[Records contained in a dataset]

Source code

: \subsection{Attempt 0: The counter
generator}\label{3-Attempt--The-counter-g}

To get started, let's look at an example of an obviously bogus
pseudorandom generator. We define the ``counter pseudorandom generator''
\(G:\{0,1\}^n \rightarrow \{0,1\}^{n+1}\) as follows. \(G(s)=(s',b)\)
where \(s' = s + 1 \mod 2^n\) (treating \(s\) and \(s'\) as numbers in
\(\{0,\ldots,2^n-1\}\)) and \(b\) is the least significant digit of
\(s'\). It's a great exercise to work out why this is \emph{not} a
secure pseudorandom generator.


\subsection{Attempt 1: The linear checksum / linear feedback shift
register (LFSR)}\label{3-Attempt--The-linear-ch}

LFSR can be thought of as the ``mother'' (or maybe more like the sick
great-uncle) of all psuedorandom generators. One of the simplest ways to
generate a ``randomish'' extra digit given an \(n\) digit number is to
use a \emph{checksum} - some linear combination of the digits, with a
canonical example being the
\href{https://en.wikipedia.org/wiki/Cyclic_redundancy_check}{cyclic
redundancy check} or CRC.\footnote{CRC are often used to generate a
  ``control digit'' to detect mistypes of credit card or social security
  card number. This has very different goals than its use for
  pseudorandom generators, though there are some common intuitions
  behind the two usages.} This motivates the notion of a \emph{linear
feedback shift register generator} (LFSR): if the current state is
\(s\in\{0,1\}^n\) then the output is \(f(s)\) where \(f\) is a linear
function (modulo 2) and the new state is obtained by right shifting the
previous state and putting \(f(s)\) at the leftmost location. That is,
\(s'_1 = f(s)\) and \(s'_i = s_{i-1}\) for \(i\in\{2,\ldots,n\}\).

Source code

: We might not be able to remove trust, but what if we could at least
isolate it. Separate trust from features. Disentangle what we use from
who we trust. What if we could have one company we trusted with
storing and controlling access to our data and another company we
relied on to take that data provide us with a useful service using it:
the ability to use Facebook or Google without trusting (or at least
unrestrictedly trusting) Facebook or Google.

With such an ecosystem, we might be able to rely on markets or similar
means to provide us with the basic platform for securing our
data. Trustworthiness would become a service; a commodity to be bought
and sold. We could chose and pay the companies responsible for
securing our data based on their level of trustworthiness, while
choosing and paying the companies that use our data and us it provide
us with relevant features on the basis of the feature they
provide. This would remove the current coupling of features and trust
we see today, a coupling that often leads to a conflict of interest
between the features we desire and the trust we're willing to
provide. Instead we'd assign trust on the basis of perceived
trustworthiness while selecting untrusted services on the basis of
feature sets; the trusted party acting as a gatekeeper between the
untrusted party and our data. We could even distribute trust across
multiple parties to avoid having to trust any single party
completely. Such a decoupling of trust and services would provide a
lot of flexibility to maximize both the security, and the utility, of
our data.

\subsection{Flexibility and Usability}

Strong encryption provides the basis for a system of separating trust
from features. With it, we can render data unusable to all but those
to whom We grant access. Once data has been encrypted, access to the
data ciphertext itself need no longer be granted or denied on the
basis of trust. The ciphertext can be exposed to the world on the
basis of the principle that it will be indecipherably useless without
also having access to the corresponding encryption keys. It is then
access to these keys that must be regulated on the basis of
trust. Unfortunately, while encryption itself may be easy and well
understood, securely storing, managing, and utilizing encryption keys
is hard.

INSTRUCTIONS TO FOLLOW => Repeat the data precisely, reproducing every entry.

TASK RESPONSE =>
Source code

: \subsection{Attempt 0: The counter
generator}\label{3-Attempt--The-counter-g}

To get started, let's look at an example of an obviously bogus
pseudorandom generator. We define the ``counter pseudorandom generator''
\(G:\{0,1\}^n \rightarrow \{0,1\}^{n+1}\) as follows. \(G(s)=(s',b)\)
where \(s' = s + 1 \mod 2^n\) (treating \(s\) and \(s'\) as numbers in
\(\{0,\ldots,2^n-1\}\)) and \(b\) is the least significant digit of
\(s'\). It's a great exercise to work out why this is \emph{not} a
secure pseudorandom generator.


\subsection{Attempt 1: The linear checksum / linear feedback shift
register (LFSR)}\label{3-Attempt--The-linear-ch}

LFSR can be thought of as the ``mother'' (or maybe more like the sick
great-uncle) of all psuedorandom generators. One of the simplest ways to
generate a ``randomish'' extra digit given an \(n\) digit number is to
use a \emph{checksum} - some linear combination of the digits, with a
canonical example being the
\href{https://en.wikipedia.org/wiki/Cyclic_redundancy_check}{cyclic
redundancy check} or CRC.\footnote{CRC are often used to generate a
  ``control digit'' to detect mistypes of credit card or social security
  card number. This has very different goals than its use for
  pseudorandom generators, though there are some common intuitions
  behind the two usages.} This motivates the notion of a \emph{linear
feedback shift register generator} (LFSR): if the current state is
\(s\in\{0,1\}^n\) then the output is \(f(s)\) where \(f\) is a linear
function (modulo 2) and the new state is obtained by right shifting the
previous state and putting \(f(s)\) at the leftmost location. That is,
\(s'_1 = f(s)\) and \(s'_i = s_{i-1}\) for \(i\in\{2,\ldots,n\}\).

Source code

: We might not be able to remove trust, but what if we could at least
isolate it. Separate trust from features. Disentangle what we use from
who we trust. What if we could have one company we trusted with
storing and controlling access to our data and another company we
relied on to take that data provide us with a useful service using it:
the ability to use Facebook or Google without trusting (or at least
unrestrictedly trusting) Facebook or Google.

With such an ecosystem, we might be able to rely on markets or similar
means to provide us with the basic platform for securing our
data. Trustworthiness would become a service; a commodity to be bought
and sold. We could chose and pay the companies responsible for
securing our data based on their level of trustworthiness, while
choosing and paying the companies that use our data and us it provide
us with relevant features on the basis of the feature they
provide. This would remove the current coupling of features and trust
we see today, a coupling that often leads to a conflict of interest
between the features we desire and the trust we're willing to
provide. Instead we'd assign trust on the basis of perceived
trustworthiness while selecting untrusted services on the basis of
feature sets; the trusted party acting as a gatekeeper between the
untrusted party and our data. We could even distribute trust across
multiple parties to avoid having to trust any single party
completely. Such a decoupling of trust and services would provide a
lot of flexibility to maximize both the security, and the utility, of
our data.

\subsection{Flexibility and Usability}

Strong encryption provides the basis for a system of separating trust
from features. With it, we can render data unusable to all but those
to whom We grant access. Once data has been encrypted, access to the
data ciphertext itself need no longer be granted or denied on the
basis of trust. The ciphertext can be exposed to the world on the
basis of the principle that it will be indecipherably useless without
also having access to the corresponding encryption keys. It is then
access to these keys that must be regulated on the basis of
trust. Unfortunately, while encryption itself may be easy and well
understood, securely storing, managing, and utilizing encryption keys
is hard.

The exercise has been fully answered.